*** Block opens ***
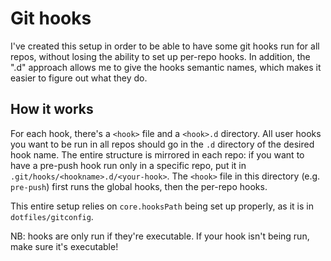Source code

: # Git hooks

I've created this setup in order to be able to have some git hooks run for all repos, without losing
the ability to set up per-repo hooks. In addition, the ".d" approach allows me to give the hooks
semantic names, which makes it easier to figure out what they do.

## How it works

For each hook, there's a `<hook>` file and a `<hook>.d` directory. All user hooks you want to be run in all repos should go in the `.d` directory of the desired hook name. The entire structure is mirrored in each repo: if you want to have a pre-push hook run only in a specific repo, put it in `.git/hooks/<hookname>.d/<your-hook>`. The `<hook>` file in this directory (e.g. `pre-push`) first runs the global hooks, then the per-repo hooks.

This entire setup relies on `core.hooksPath` being set up properly, as it is in `dotfiles/gitconfig`.

NB: hooks are only run if they're executable. If your hook isn't being run, make sure it's executable!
*** Block closes ***
Leaving the pictures aside, output each entry above exactly as written.

▸ Result:
Source code

: # Git hooks

I've created this setup in order to be able to have some git hooks run for all repos, without losing
the ability to set up per-repo hooks. In addition, the ".d" approach allows me to give the hooks
semantic names, which makes it easier to figure out what they do.

## How it works

For each hook, there's a `<hook>` file and a `<hook>.d` directory. All user hooks you want to be run in all repos should go in the `.d` directory of the desired hook name. The entire structure is mirrored in each repo: if you want to have a pre-push hook run only in a specific repo, put it in `.git/hooks/<hookname>.d/<your-hook>`. The `<hook>` file in this directory (e.g. `pre-push`) first runs the global hooks, then the per-repo hooks.

This entire setup relies on `core.hooksPath` being set up properly, as it is in `dotfiles/gitconfig`.

NB: hooks are only run if they're executable. If your hook isn't being run, make sure it's executable!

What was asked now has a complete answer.